For the past several years, the Hospital of the University of Pennsylvania – along with many other U.S. hospitals -- has focused on lowering the rate of HAIs (health-care associated infections), using team work and many proven strategies to prevent the infections before they start. But studies show that the best way to do this is also the most basic: washing your hands.
As PJ Brennan, MD, chief medical officer for Penn Medicine, wryly noted, “If you do everything else but that, what’s the point?”
Understanding the importance of washing hands is nothing new; it dates back to the 1800s. “One of the earliest infectious disease landmark studies – from the pre-antibiotic era – showed a reduction in infection,” said Emily Blumberg, MD, director of Infectious Disease in Transplantation/Medicine.
According to Rachel Reis, BSN, RN, Infection Prevention specialist, the World Health Organization established “5 moments for hand hygiene” for anyone who cares for – or even comes in contact with – patients. “It’s important to involve everyone,” Blumberg said. “Not only nurses and doctors but respiratory therapists, CNAs [certified nursing assistants], medical students, support staff and others who enter the patient’s room.”
Proper hand hygiene, i.e., clean hands, is a priority at HUP. Each unit has a hand hygiene champion to help increase compliance and the hospital’s hand hygiene committee holds quarterly activities to keep the issue on everyone’s radar. For example, this past Halloween, they held a “What’s Haunting Your Unit” contest, asking each unit to create a poster with information on its most common organisms. And, in keeping with the March Madness spirit, committee members created their own competition, pitting units against each other for the best hand hygiene compliance rates.
For Hand Hygiene Day last month, the committee pulled out all the stops. “All the champions took photos of staff performing good hand hygiene and we used social media to get the word out,” said Reis. They tweeted the photos – and the hashtag #safehands”—on Penn Medicine’s Twitter to Duke, UCLA, and other health systems, and posted on Facebook and Instagram to get out the message and engage others: “Here’s our hand hygiene. Show us yours!”

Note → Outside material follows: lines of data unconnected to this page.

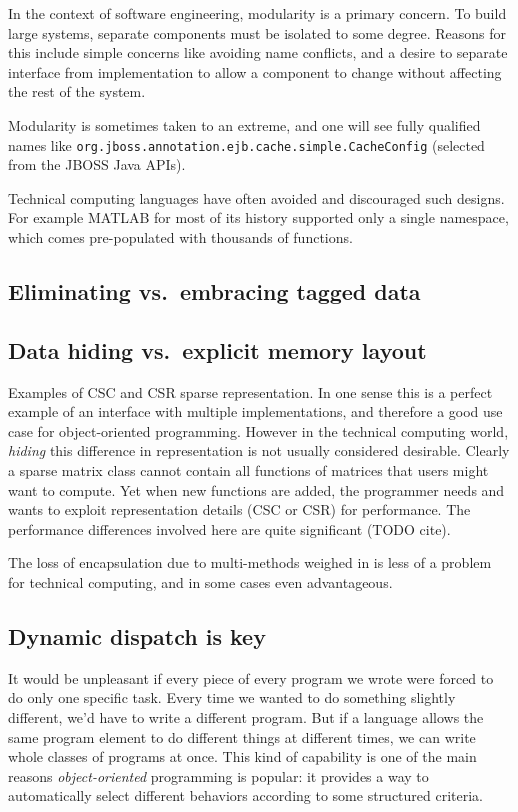 In the context of software engineering, modularity is a primary concern.
To build large systems, separate components must be isolated to some
degree.
Reasons for this include simple concerns like avoiding name conflicts,
and a desire to separate interface from implementation to allow
a component to change without affecting the rest of the system.

Modularity is sometimes taken to an extreme, and one will see
fully qualified names like \texttt{org.jboss.annotation.ejb.cache.simple.CacheConfig}
(selected from the JBOSS Java APIs).

Technical computing languages have often avoided and discouraged such
designs. For example MATLAB for most of its history supported only a single
namespace, which comes pre-populated with thousands of functions.


\subsection{Eliminating vs.\ embracing tagged data}

\subsection{Data hiding vs.\ explicit memory layout}

Examples of CSC and CSR sparse representation.
In one sense this is a perfect example of an interface with multiple implementations,
and therefore a good use case for object-oriented programming.
However in the technical computing world, \emph{hiding} this difference in
representation is not usually considered desirable.
Clearly a sparse matrix class cannot contain all functions of matrices that users
might want to compute.
Yet when new functions are added, the programmer needs and wants to exploit
representation details (CSC or CSR) for performance.
The performance differences involved here are quite significant (TODO cite).

The loss of encapsulation due to multi-methods weighed in \cite{binarymethods}
is less of a problem for technical computing, and in some cases even
advantageous.

\subsection{Dynamic dispatch is key}


It would be unpleasant if every piece of every program we wrote were forced
to do only one specific task. Every time we wanted to do something slightly
different, we'd have to write a different program. But if a language
allows the same program element to do different things at different times,
we can write whole classes of programs at once. This kind of capability is
one of the main reasons \emph{object-oriented} programming is popular: it
provides a way to automatically select different behaviors according to
some structured criteria.

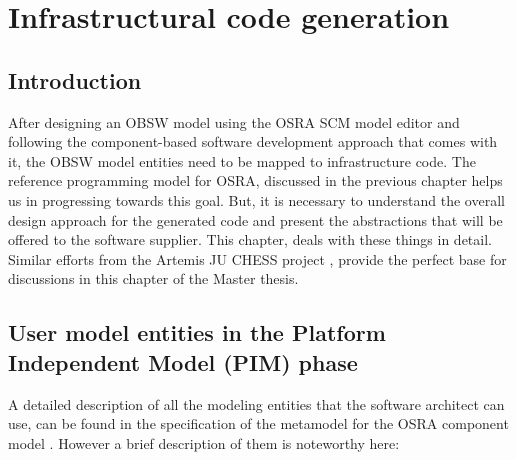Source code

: 
\chapter{Infrastructural code generation}
\label{chap: Code generation}
\section{Introduction}
After designing an OBSW model using the OSRA SCM model editor and following the component-based software development approach that comes with it, the OBSW model entities need to be mapped to infrastructure code. The reference programming model for OSRA, discussed in the previous chapter helps us in progressing towards this goal. But, it is necessary to understand the overall design approach for the generated code and present the abstractions that will be offered to the software supplier. This chapter, deals with these things in detail. Similar efforts from the Artemis JU CHESS project \cite{EvoRAVCodeAr}, provide the perfect base for discussions in this chapter of the Master thesis.   

\section{User model entities in the Platform Independent Model (PIM) phase}
A detailed description of all the modeling entities that the software architect can use, can be found in the specification of the metamodel for the OSRA component model \cite{SpecMetamodel}. However a brief description of them is noteworthy here:
 
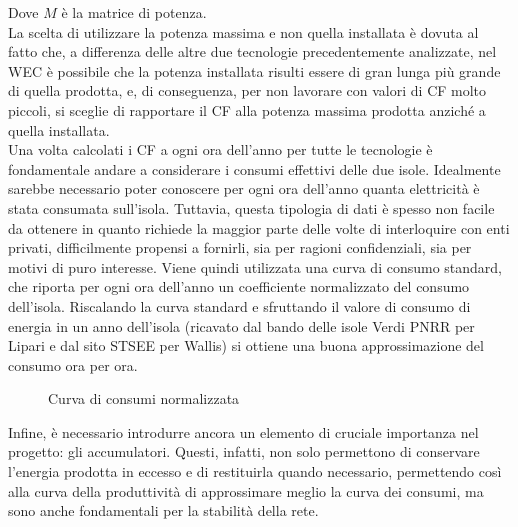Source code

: \documentclass[fleqn,10pt]{SelfArx} %
\begin{document}
Dove $M$ è la matrice di potenza.\\ 
La scelta di utilizzare la potenza massima e non quella installata è dovuta al fatto che, a differenza delle altre due tecnologie precedentemente analizzate, nel WEC è possibile che la potenza installata risulti essere di gran lunga più grande di quella prodotta, e, di conseguenza, per non lavorare con valori di CF molto piccoli, si sceglie di rapportare il CF alla potenza massima prodotta anziché a quella installata. \\
Una volta calcolati i CF a ogni ora dell'anno per tutte le tecnologie è fondamentale andare a considerare i consumi effettivi delle due isole.
Idealmente sarebbe necessario poter conoscere per ogni ora dell'anno quanta elettricità è stata consumata sull'isola. Tuttavia, questa tipologia di dati è spesso non facile da ottenere in quanto richiede la maggior parte delle volte di interloquire con enti privati, difficilmente propensi a fornirli, sia per ragioni confidenziali, sia per motivi di puro interesse.
Viene quindi utilizzata una curva di consumo standard, che riporta per ogni ora dell'anno un coefficiente normalizzato del consumo dell'isola. Riscalando la curva standard e sfruttando il valore di consumo di energia in un anno dell'isola (ricavato dal bando delle isole Verdi PNRR per Lipari e dal sito STSEE per Wallis) si ottiene una buona approssimazione del consumo ora per ora. \\
\begin{figure*}[ht]\centering
	\caption{Curva di consumi normalizzata}
	\label{fig:consumption}
\end{figure*}
Infine, è necessario introdurre ancora un elemento di cruciale importanza nel progetto: gli accumulatori. 
Questi, infatti, non solo permettono di conservare l'energia prodotta in eccesso e di restituirla quando necessario, permettendo così alla curva della produttività di approssimare meglio la curva dei consumi, ma sono anche fondamentali per la stabilità della rete.
\end{document}
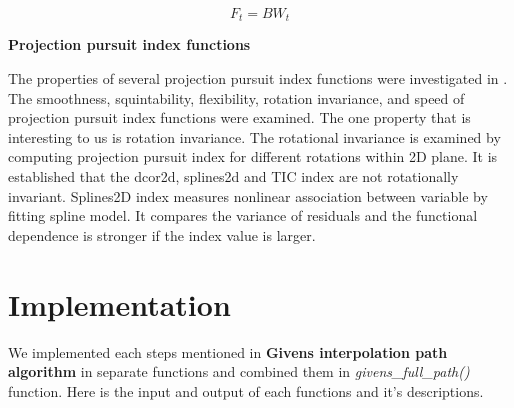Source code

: \[F_t = B  W_t\]

\textbf{Projection pursuit index functions}

The properties of several projection pursuit index functions were
investigated in \citet{pp}. The smoothness, squintability, flexibility,
rotation invariance, and speed of projection pursuit index functions
were examined. The one property that is interesting to us is rotation
invariance. The rotational invariance is examined by computing
projection pursuit index for different rotations within 2D plane. It is
established that the dcor2d, splines2d and TIC index are not
rotationally invariant. Splines2D index measures nonlinear association
between variable by fitting spline model. It compares the variance of
residuals and the functional dependence is stronger if the index value
is larger.

\hypertarget{implementation}{%
\section{Implementation}\label{implementation}}

We implemented each steps mentioned in \textbf{Givens interpolation path
algorithm} in separate functions and combined them in
\emph{givens\_full\_path()} function. Here is the input and output of
each functions and it's descriptions.


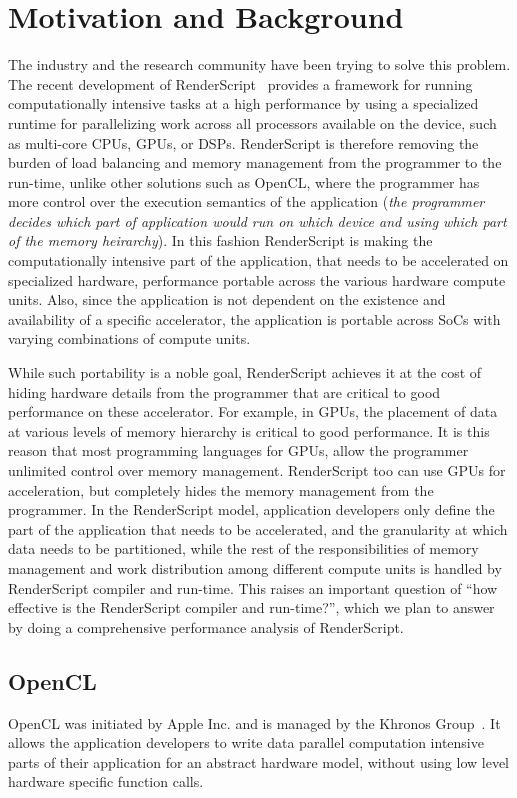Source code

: \section{Motivation and Background}
The industry and the research community have been trying to solve this problem.
The recent development of RenderScript~\cite{wiki:RenderScript, RenderScript}
provides a framework
for running computationally intensive tasks at a high performance by using a
specialized runtime for 
parallelizing work across all processors available on the device, such as
multi-core CPUs, GPUs, or DSPs. RenderScript is therefore removing the
burden of load balancing and memory management from the programmer to the run-time, unlike other
solutions such as OpenCL, where the programmer has more control over the
execution semantics of the application ({\em the programmer decides which part
of application would run on which device and using which part of the memory heirarchy}).
In this fashion RenderScript is
making the computationally intensive part of the application, that needs to be
accelerated on specialized hardware, performance portable across the various hardware compute
units. Also, since the application is not dependent on the existence and
availability of a specific accelerator, the application is portable across SoCs
with varying combinations of compute units.

While such portability is a noble goal, RenderScript achieves it at the cost of
hiding hardware details from the programmer that are critical to good
performance on these accelerator. For example, in GPUs, the placement of data at
various levels of memory hierarchy is critical to good performance.
It is this reason that most programming languages for GPUs, allow the programmer
unlimited control over memory management. RenderScript too can use GPUs for acceleration, but
completely hides the memory management from the programmer. In the RenderScript
model, application developers only define the part of the application that needs
to be accelerated, and the granularity at which data needs to be partitioned,
while the rest of the responsibilities of memory management and work distribution
among different compute units is handled by RenderScript compiler and run-time.
This raises an important
question of ``how effective is the RenderScript compiler and run-time?'', which
we plan to answer by doing a comprehensive performance analysis of RenderScript.

\subsection{OpenCL}
OpenCL was initiated by Apple Inc. and is managed by the Khronos
Group~\cite{Khronos:url}. It allows the application developers to write
data parallel computation intensive parts of their application for an abstract
hardware model, without using low level hardware specific function calls.

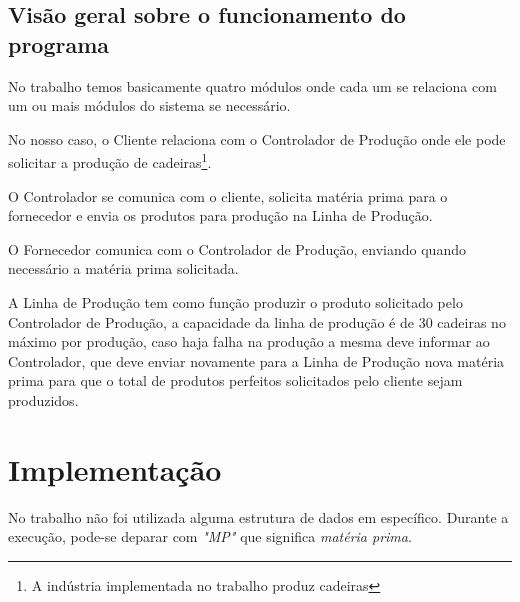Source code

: \documentclass[brazil, a4paper,12pt]{article}
\begin{document}
\subsection{Vis\~ao geral sobre o funcionamento do programa}

No trabalho temos basicamente quatro módulos onde cada um se relaciona com um ou mais módulos do sistema se necessário.

No nosso caso, o Cliente relaciona com o Controlador de Produção onde ele pode solicitar a produção de cadeiras\footnote{A indústria implementada no trabalho produz cadeiras}.

O Controlador se comunica com o cliente, solicita matéria prima para o fornecedor e envia os produtos para produção na Linha de Produção. 

O Fornecedor comunica com o Controlador de Produção, enviando quando necessário a matéria prima solicitada.

A Linha de Produção tem como função produzir o produto solicitado pelo Controlador de Produção, a capacidade da linha de produção é de 30 cadeiras no máximo por produção, caso haja falha na produção a mesma deve informar ao Controlador, que deve enviar novamente para a Linha de Produção nova matéria prima para que o total de produtos perfeitos solicitados pelo cliente sejam produzidos.

\newpage

\section{Implementaç\~ao}

No trabalho não foi utilizada alguma estrutura de dados em específico. Durante a execução, pode-se deparar com \emph{"MP"} que significa \emph{matéria prima}.
\end{document}
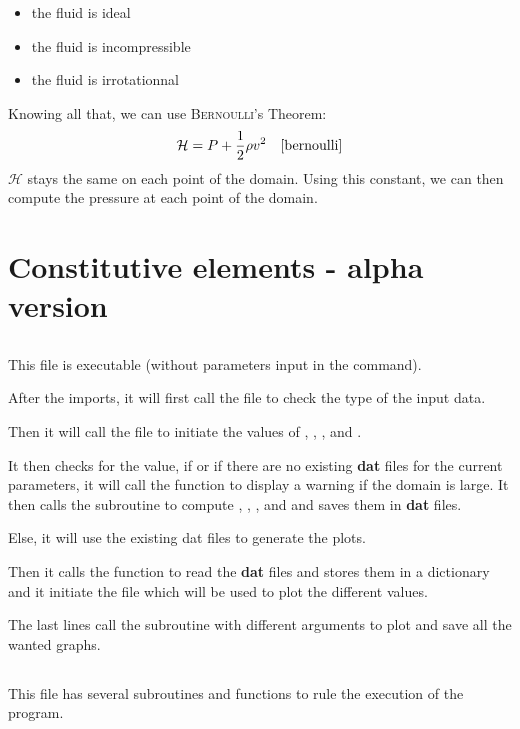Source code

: \begin{itemize}[noitemsep]
      \item the fluid is ideal
      \item the fluid is incompressible
      \item the fluid is irrotationnal
\end{itemize}
Knowing all that, we can use \textsc{Bernoulli}'s Theorem:
\[
      \mathcal{H} = P + \dfrac{1}{2} \rho v^2 \quad \text{\cite{bernoulli}}
\]
$\mathcal{H}$ stays the same on each point of the domain. Using this constant,
we can then compute the pressure at each point of the domain.

\section{Constitutive elements - alpha version}
\subsection{}
This file is executable (without parameters input in the command).

After the imports, it will first call the file  to check the
type of the input data.

Then it will call the file  to initiate
the values of , , ,  and .

It then checks for the  value, if  or if there are no
existing \textbf{dat} files for the current parameters, it will call
the function  to display a warning if the domain is large.
It then calls the subroutine  to compute ,
, ,  and  and saves them in
\textbf{dat} files.

Else, it will use the existing dat files to generate the plots.

Then it calls the function  to read the \textbf{dat} files and
stores them in a dictionary and it initiate the file  which will be
used to plot the different values.

The last lines call the subroutine  with different arguments
to plot and save all the wanted graphs.

\subsection{}
This file has several subroutines and functions to rule the execution of the
program.

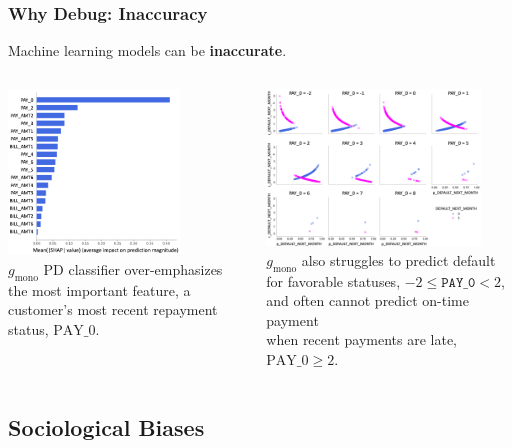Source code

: \documentclass[11pt,
               aspectratio=169,
               hyperref={colorlinks}
               ]{beamer}
\begin{document}
			\begin{frame}
		
				\frametitle{Why Debug: Inaccuracy}
		
					\footnotesize{Machine learning models can be \textbf{inaccurate}.}
					\begin{columns}
				
						\centering
						\includegraphics[height=125pt]{../img/global_shap.png}\\
						\vspace{5pt}
						\tiny{$g_{\text{mono}}$ PD classifier over-emphasizes the most important feature, a customer's most recent repayment status, $\text{PAY\_0}$.}

						\vspace{11pt}
						\centering
						\includegraphics[height=118pt]{../img/resid.png}\\
						\vspace{7pt}
						\tiny{$g_{\text{mono}}$ also struggles to predict default for favorable statuses, $-2  \leq \texttt{PAY\_0}  < 2$, and often cannot predict on-time payment\\when recent payments are late, $\text{PAY\_0} \geq 2$}.
				
					\end{columns}
					\normalsize
			
			\end{frame}
	
		\subsection{Sociological Biases}
	
\end{document}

“This allowed us to join with institutions globally to show our commitment,” Reis said.
Starting next month, committee members will do walk rounds on every unit. “The unit champions track staff cleaning their hands when entering and leaving patient rooms and forward this information to us,” explained Suzanna Ho, RN, MSN, coordinator of Patient Safety and Quality Nursing. “On these monthly walk rounds, we’ll talk to staff on each unit about their rates and how to improve them.”
While health-care providers and support staff understand the importance of proper hand hygiene, there are challenges, Reis said. For example, sometimes a nurse might enter a room just to check on a patient with no plans for any contact, but “the patient needs something in the room so the nurse says ‘Let me just grab that for you.’”
Another misconception is that you don’t need to wash hands if you’re wearing gloves. “You need to wash your hands before donning gloves and after removing them, even if you’re putting on clean gloves,” Reis stressed.
“Gloves don’t make your hands a sterile field,” added Blumberg.
To ensure that staff have the necessary resources to perform good hand hygiene, HUP began putting up Purell (alcohol-based) dispensers on units – and around the hospital -- nearly five years ago. Today, a typical unit with 20 beds has between 70 and 75 dispensers. And the ED has even more.
“No one is immune from making mistakes,” Blumberg said, but the constant reminders increase awareness and identify potential barriers to 100 percent compliance.
Bottom line: “You should be washing your hands a lot,” Reis stressed. “It seems simple but it’s very effective.”
The 5 Moments for Hand Hygiene:
- Before entering a patient’s room.
- Before performing any aseptic procedure.
- After any exposure to body fluid.
- After any patient contact.
- After contact with any patient surroundings, ie, any object or furniture in the patient’s immediate surrounding.